First there is the parable of the man who has a hundred sheep, and he leaves the ninety-nine to go and find the one that is lost.
Second there is the parable of the lost coin and the fervent effort the woman makes to search for and find the lost coin, and of her rejoicing when she recovers it!
Continuing through the fifteenth chapter of the Gospel of St. Luke, we finally we get to what this author considers to be the ultimate parable given us by our Lord, that of the Prodigal Son.
You see, the son was exceedingly cruel. Metropolitan Anthony says this about him: When he says, ‘Father, give me my part of your inheritance,’ do the words not mean, ‘I can’t wait until your death...It is now that I want to reap the fruits of your life… Let us come to an agreement—for me you are dead.
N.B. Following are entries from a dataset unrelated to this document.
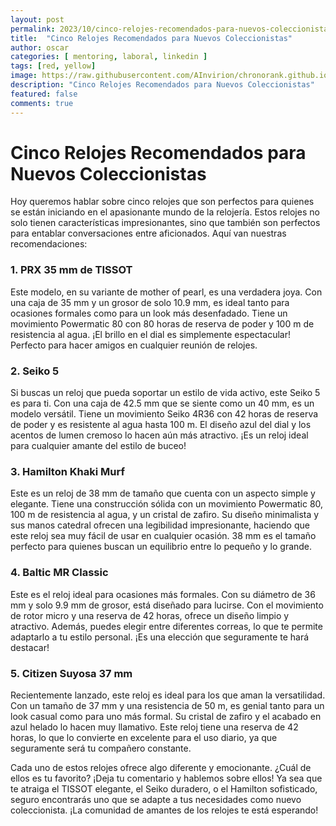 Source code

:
 ```yaml
---
layout: post
permalink: 2023/10/cinco-relojes-recomendados-para-nuevos-coleccionistas
title:  "Cinco Relojes Recomendados para Nuevos Coleccionistas"
author: oscar
categories: [ mentoring, laboral, linkedin ]
tags: [red, yellow]
image: https://raw.githubusercontent.com/AInvirion/chronorank.github.io/master/images/posts/20250330111719.png
description: "Cinco Relojes Recomendados para Nuevos Coleccionistas"
featured: false
comments: true
---
```

# Cinco Relojes Recomendados para Nuevos Coleccionistas

Hoy queremos hablar sobre cinco relojes que son perfectos para quienes se están iniciando en el apasionante mundo de la relojería. Estos relojes no solo tienen características impresionantes, sino que también son perfectos para entablar conversaciones entre aficionados. Aquí van nuestras recomendaciones:

### 1. PRX 35 mm de TISSOT
Este modelo, en su variante de mother of pearl, es una verdadera joya. Con una caja de 35 mm y un grosor de solo 10.9 mm, es ideal tanto para ocasiones formales como para un look más desenfadado. Tiene un movimiento Powermatic 80 con 80 horas de reserva de poder y 100 m de resistencia al agua. ¡El brillo en el dial es simplemente espectacular! Perfecto para hacer amigos en cualquier reunión de relojes.

### 2. Seiko 5
Si buscas un reloj que pueda soportar un estilo de vida activo, este Seiko 5 es para ti. Con una caja de 42.5 mm que se siente como un 40 mm, es un modelo versátil. Tiene un movimiento Seiko 4R36 con 42 horas de reserva de poder y es resistente al agua hasta 100 m. El diseño azul del dial y los acentos de lumen cremoso lo hacen aún más atractivo. ¡Es un reloj ideal para cualquier amante del estilo de buceo!

### 3. Hamilton Khaki Murf
Este es un reloj de 38 mm de tamaño que cuenta con un aspecto simple y elegante. Tiene una construcción sólida con un movimiento Powermatic 80, 100 m de resistencia al agua, y un cristal de zafiro. Su diseño minimalista y sus manos catedral ofrecen una legibilidad impresionante, haciendo que este reloj sea muy fácil de usar en cualquier ocasión. 38 mm es el tamaño perfecto para quienes buscan un equilibrio entre lo pequeño y lo grande.

### 4. Baltic MR Classic
Este es el reloj ideal para ocasiones más formales. Con su diámetro de 36 mm y solo 9.9 mm de grosor, está diseñado para lucirse. Con el movimiento de rotor micro y una reserva de 42 horas, ofrece un diseño limpio y atractivo. Además, puedes elegir entre diferentes correas, lo que te permite adaptarlo a tu estilo personal. ¡Es una elección que seguramente te hará destacar!

### 5. Citizen Suyosa 37 mm
Recientemente lanzado, este reloj es ideal para los que aman la versatilidad. Con un tamaño de 37 mm y una resistencia de 50 m, es genial tanto para un look casual como para uno más formal. Su cristal de zafiro y el acabado en azul helado lo hacen muy llamativo. Este reloj tiene una reserva de 42 horas, lo que lo convierte en excelente para el uso diario, ya que seguramente será tu compañero constante.

Cada uno de estos relojes ofrece algo diferente y emocionante. ¿Cuál de ellos es tu favorito? ¡Deja tu comentario y hablemos sobre ellos! Ya sea que te atraiga el TISSOT elegante, el Seiko duradero, o el Hamilton sofisticado, seguro encontrarás uno que se adapte a tus necesidades como nuevo coleccionista. ¡La comunidad de amantes de los relojes te está esperando!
Give me what belongs to me, or what would belong to me after your death, and I will go and live the life I have chosen.’
Isn’t this emblematic of our own behavior toward our Heavenly Father? While we are with Him, we receive all we need from Him. But we feel limited by His rules. He expects integrity and truth from us. He expects us to understand the true meaning of love from Him. But too often, these expectations toward us are too much for us. We take His gifts, then turn and use them not as He would intend, but only to profit ourselves, without any returns to Him.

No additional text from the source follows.